= TASK BRIEF =
Go through the data below and return each line where the string "with" appears.

= SUPPLIED INFORMATION =
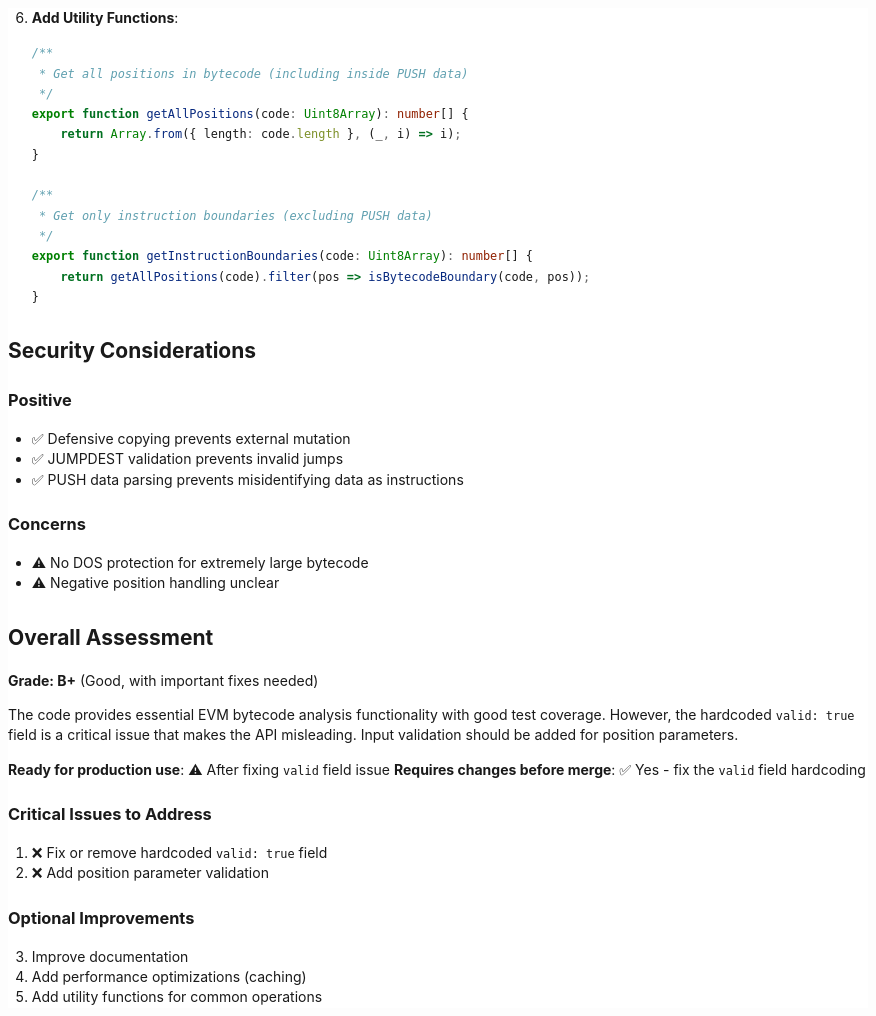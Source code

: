 6. **Add Utility Functions**:
   ```typescript
   /**
    * Get all positions in bytecode (including inside PUSH data)
    */
   export function getAllPositions(code: Uint8Array): number[] {
       return Array.from({ length: code.length }, (_, i) => i);
   }

   /**
    * Get only instruction boundaries (excluding PUSH data)
    */
   export function getInstructionBoundaries(code: Uint8Array): number[] {
       return getAllPositions(code).filter(pos => isBytecodeBoundary(code, pos));
   }
   ```

## Security Considerations

### Positive
- ✅ Defensive copying prevents external mutation
- ✅ JUMPDEST validation prevents invalid jumps
- ✅ PUSH data parsing prevents misidentifying data as instructions

### Concerns
- ⚠️ No DOS protection for extremely large bytecode
- ⚠️ Negative position handling unclear

## Overall Assessment

**Grade: B+** (Good, with important fixes needed)

The code provides essential EVM bytecode analysis functionality with good test coverage. However, the hardcoded `valid: true` field is a critical issue that makes the API misleading. Input validation should be added for position parameters.

**Ready for production use**: ⚠️ After fixing `valid` field issue
**Requires changes before merge**: ✅ Yes - fix the `valid` field hardcoding

### Critical Issues to Address
1. ❌ Fix or remove hardcoded `valid: true` field
2. ❌ Add position parameter validation

### Optional Improvements
3. Improve documentation
4. Add performance optimizations (caching)
5. Add utility functions for common operations
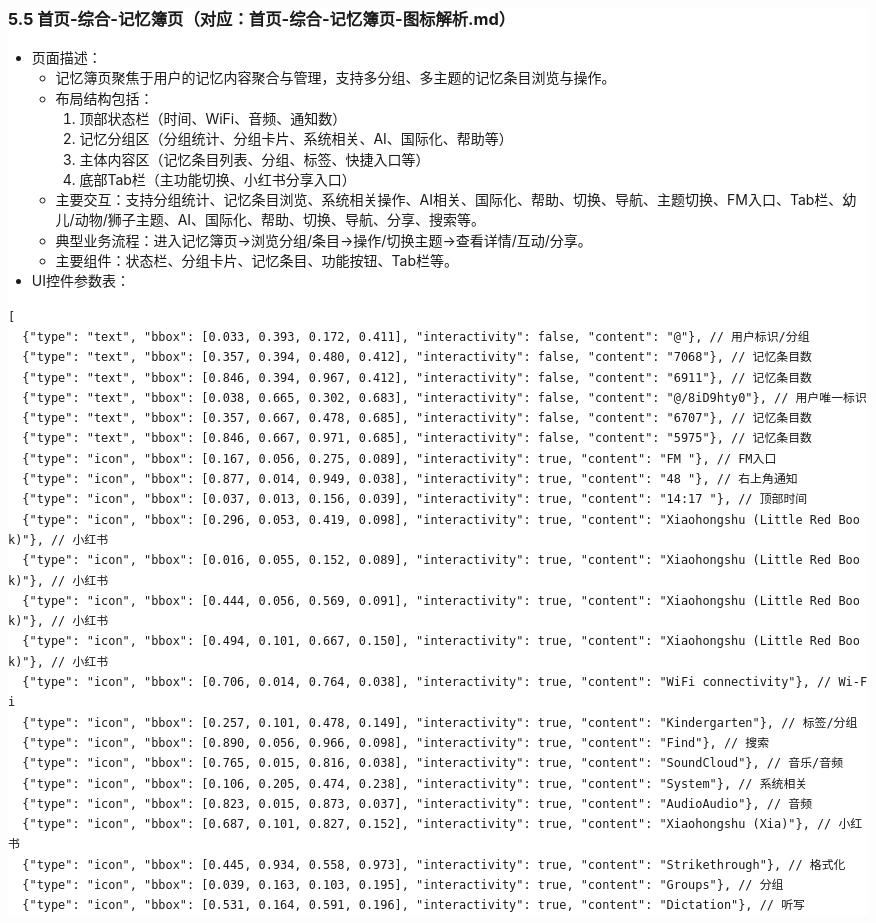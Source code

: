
 ```jsonc
```

### 5.5 首页-综合-记忆簿页（对应：首页-综合-记忆簿页-图标解析.md）
- 页面描述：
  - 记忆簿页聚焦于用户的记忆内容聚合与管理，支持多分组、多主题的记忆条目浏览与操作。
  - 布局结构包括：
    1. 顶部状态栏（时间、WiFi、音频、通知数）
    2. 记忆分组区（分组统计、分组卡片、系统相关、AI、国际化、帮助等）
    3. 主体内容区（记忆条目列表、分组、标签、快捷入口等）
    4. 底部Tab栏（主功能切换、小红书分享入口）
  - 主要交互：支持分组统计、记忆条目浏览、系统相关操作、AI相关、国际化、帮助、切换、导航、主题切换、FM入口、Tab栏、幼儿/动物/狮子主题、AI、国际化、帮助、切换、导航、分享、搜索等。
  - 典型业务流程：进入记忆簿页→浏览分组/条目→操作/切换主题→查看详情/互动/分享。
  - 主要组件：状态栏、分组卡片、记忆条目、功能按钮、Tab栏等。
- UI控件参数表：
```jsonc
[
  {"type": "text", "bbox": [0.033, 0.393, 0.172, 0.411], "interactivity": false, "content": "@"}, // 用户标识/分组
  {"type": "text", "bbox": [0.357, 0.394, 0.480, 0.412], "interactivity": false, "content": "7068"}, // 记忆条目数
  {"type": "text", "bbox": [0.846, 0.394, 0.967, 0.412], "interactivity": false, "content": "6911"}, // 记忆条目数
  {"type": "text", "bbox": [0.038, 0.665, 0.302, 0.683], "interactivity": false, "content": "@/8iD9hty0"}, // 用户唯一标识
  {"type": "text", "bbox": [0.357, 0.667, 0.478, 0.685], "interactivity": false, "content": "6707"}, // 记忆条目数
  {"type": "text", "bbox": [0.846, 0.667, 0.971, 0.685], "interactivity": false, "content": "5975"}, // 记忆条目数
  {"type": "icon", "bbox": [0.167, 0.056, 0.275, 0.089], "interactivity": true, "content": "FM "}, // FM入口
  {"type": "icon", "bbox": [0.877, 0.014, 0.949, 0.038], "interactivity": true, "content": "48 "}, // 右上角通知
  {"type": "icon", "bbox": [0.037, 0.013, 0.156, 0.039], "interactivity": true, "content": "14:17 "}, // 顶部时间
  {"type": "icon", "bbox": [0.296, 0.053, 0.419, 0.098], "interactivity": true, "content": "Xiaohongshu (Little Red Book)"}, // 小红书
  {"type": "icon", "bbox": [0.016, 0.055, 0.152, 0.089], "interactivity": true, "content": "Xiaohongshu (Little Red Book)"}, // 小红书
  {"type": "icon", "bbox": [0.444, 0.056, 0.569, 0.091], "interactivity": true, "content": "Xiaohongshu (Little Red Book)"}, // 小红书
  {"type": "icon", "bbox": [0.494, 0.101, 0.667, 0.150], "interactivity": true, "content": "Xiaohongshu (Little Red Book)"}, // 小红书
  {"type": "icon", "bbox": [0.706, 0.014, 0.764, 0.038], "interactivity": true, "content": "WiFi connectivity"}, // Wi-Fi
  {"type": "icon", "bbox": [0.257, 0.101, 0.478, 0.149], "interactivity": true, "content": "Kindergarten"}, // 标签/分组
  {"type": "icon", "bbox": [0.890, 0.056, 0.966, 0.098], "interactivity": true, "content": "Find"}, // 搜索
  {"type": "icon", "bbox": [0.765, 0.015, 0.816, 0.038], "interactivity": true, "content": "SoundCloud"}, // 音乐/音频
  {"type": "icon", "bbox": [0.106, 0.205, 0.474, 0.238], "interactivity": true, "content": "System"}, // 系统相关
  {"type": "icon", "bbox": [0.823, 0.015, 0.873, 0.037], "interactivity": true, "content": "AudioAudio"}, // 音频
  {"type": "icon", "bbox": [0.687, 0.101, 0.827, 0.152], "interactivity": true, "content": "Xiaohongshu (Xia)"}, // 小红书
  {"type": "icon", "bbox": [0.445, 0.934, 0.558, 0.973], "interactivity": true, "content": "Strikethrough"}, // 格式化
  {"type": "icon", "bbox": [0.039, 0.163, 0.103, 0.195], "interactivity": true, "content": "Groups"}, // 分组
  {"type": "icon", "bbox": [0.531, 0.164, 0.591, 0.196], "interactivity": true, "content": "Dictation"}, // 听写
```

= TASK ANSWER =
**Grade: B+** (Good, with important fixes needed)
The code provides essential EVM bytecode analysis functionality with good test coverage. However, the hardcoded `valid: true` field is a critical issue that makes the API misleading. Input validation should be added for position parameters.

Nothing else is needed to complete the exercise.